Like in 2014, when Shaquille O’Neal, (former NBA star) used the social media site Instagram to post a picture of himself mocking Jahmel Binon—a young man with ectodermal dysplasia. Ectodermal dysplasia is a disorder that limits hair and tooth growth.
Or that same year, when Academy Award nominee James Franco direct messaged a 17-year old girl on Instagram inquiring which hotel she was staying in.
Social media blunders like those remind us to be careful about what we post. Billionaire and Dallas Mavericks owner Mark Cuban has suggested that social media users, celebrity or not, shouldn’t just be careful about what they say or post on social media, they should also be careful to manage what they have already said and posted.
In a 2014 interview with INC. Media, Cuban said, “The biggest mistake that people make in social media is that they let their posts live forever.” He claims that social media posts written years ago (when you were a completely different person) could resurface today to disband your integrity in front of a court of law. He implies that any of your messages or posts could come back to haunt you. And he could be right.
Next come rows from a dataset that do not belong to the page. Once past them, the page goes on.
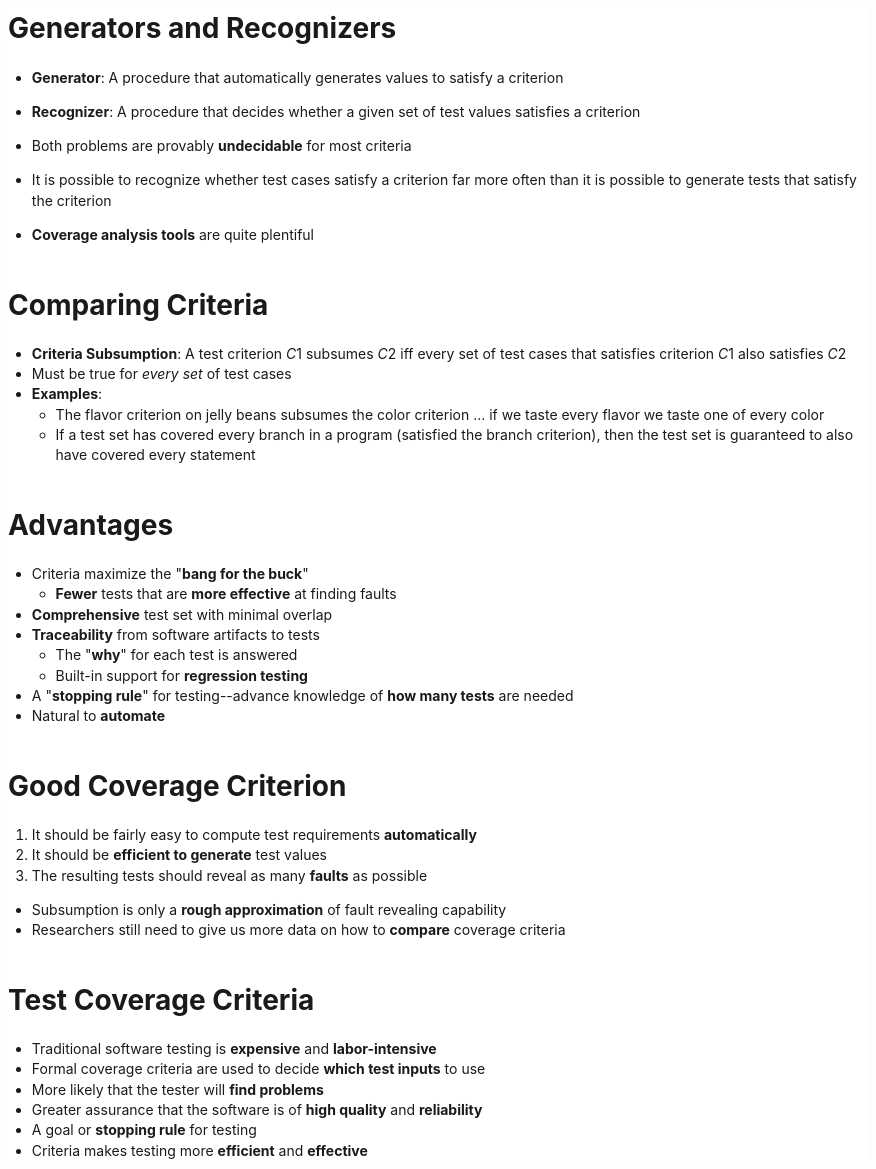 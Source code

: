 # Generators and Recognizers

* **Generator**: A procedure that automatically generates values to satisfy a criterion
* **Recognizer**: A procedure that decides whether a given set of test values satisfies a criterion

* Both problems are provably **undecidable** for most criteria
* It is possible to recognize whether test cases satisfy a criterion far more often than it is possible to generate tests that satisfy the criterion

* **Coverage analysis tools** are quite plentiful

# Comparing Criteria

* **Criteria Subsumption**: A test criterion $C1$ subsumes $C2$ iff every set of test cases that satisfies criterion $C1$ also satisfies $C2$
* Must be true for *every set* of test cases
* **Examples**:
  - The flavor criterion on jelly beans subsumes the color criterion ... if we taste every flavor we taste one of every color
  - If a test set has covered every branch in a program (satisfied the branch criterion), then the test set is guaranteed to also have covered every statement

# Advantages

* Criteria maximize the "**bang for the buck**"
  - **Fewer** tests that are **more effective** at finding faults
* **Comprehensive** test set with minimal overlap
* **Traceability** from software artifacts to tests
  - The "**why**" for each test is answered
  - Built-in support for **regression testing**
* A "**stopping rule**" for testing--advance knowledge of **how many tests** are needed
* Natural to **automate**

# Good Coverage Criterion

1. It should be fairly easy to compute test requirements **automatically**
2. It should be **efficient to generate** test values
3. The resulting tests should reveal as many **faults** as possible

* Subsumption is only a **rough approximation** of fault revealing capability
* Researchers still need to give us more data on how to **compare** coverage criteria

# Test Coverage Criteria

* Traditional software testing is **expensive** and **labor-intensive**
* Formal coverage criteria are used to decide **which test inputs** to use
* More likely that the tester will **find problems**
* Greater assurance that the software is of **high quality** and **reliability**
* A goal or **stopping rule** for testing
* Criteria makes testing more **efficient** and **effective**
In Brogan v. Rosenn, Jenkins & Greenwald it was decided that once relevancy was proven, social media was a valid form of discovering evidence and that a person’s social media accounts could be monitored. So that #TBT (throwback Thursday) pic of you and your buddies grinding on the Lincoln Memorial during spring break 2002 might be something worth deleting from your profile.
Cuban reiterates the importance of managing your social media accounts daily by always being considerate of what you post. Don’t just think twice. Think four or five times about you’re about to post before you post it. Not only can your social media history be incriminating in court of law, a poorly thought out tweet could leave you jobless. Just ask comedian Gilbert Gottfried. Or should I say “Gilbert Got-fired?”. In 2011, during the tsunami in Japan, the comedian and voice of the parrot Iago from Disney’s Aladdin was working for Aflac. While he was voicing the Aflac duck, he cracked a few jokes at the expense of the victims of the tsunami and earthquakes. 75% of Aflac’s revenue was earned in Japan, so that they had more than enough grounds for firing him.
Cuban claims in his interview that social media is the end of privacy as we know it. However, he doesn’t claim that it’s a bad thing. Social media is a great platform for networking and reconnecting, as well as for keeping up with Grandma’s endless posts of bible verses and sunsets. We can use it to expand our relationships and our careers.
However, social media isn’t a digital playground free of consequences. It’s always wise to be careful and considerate of what you say and post on social media (just like you would be in reality).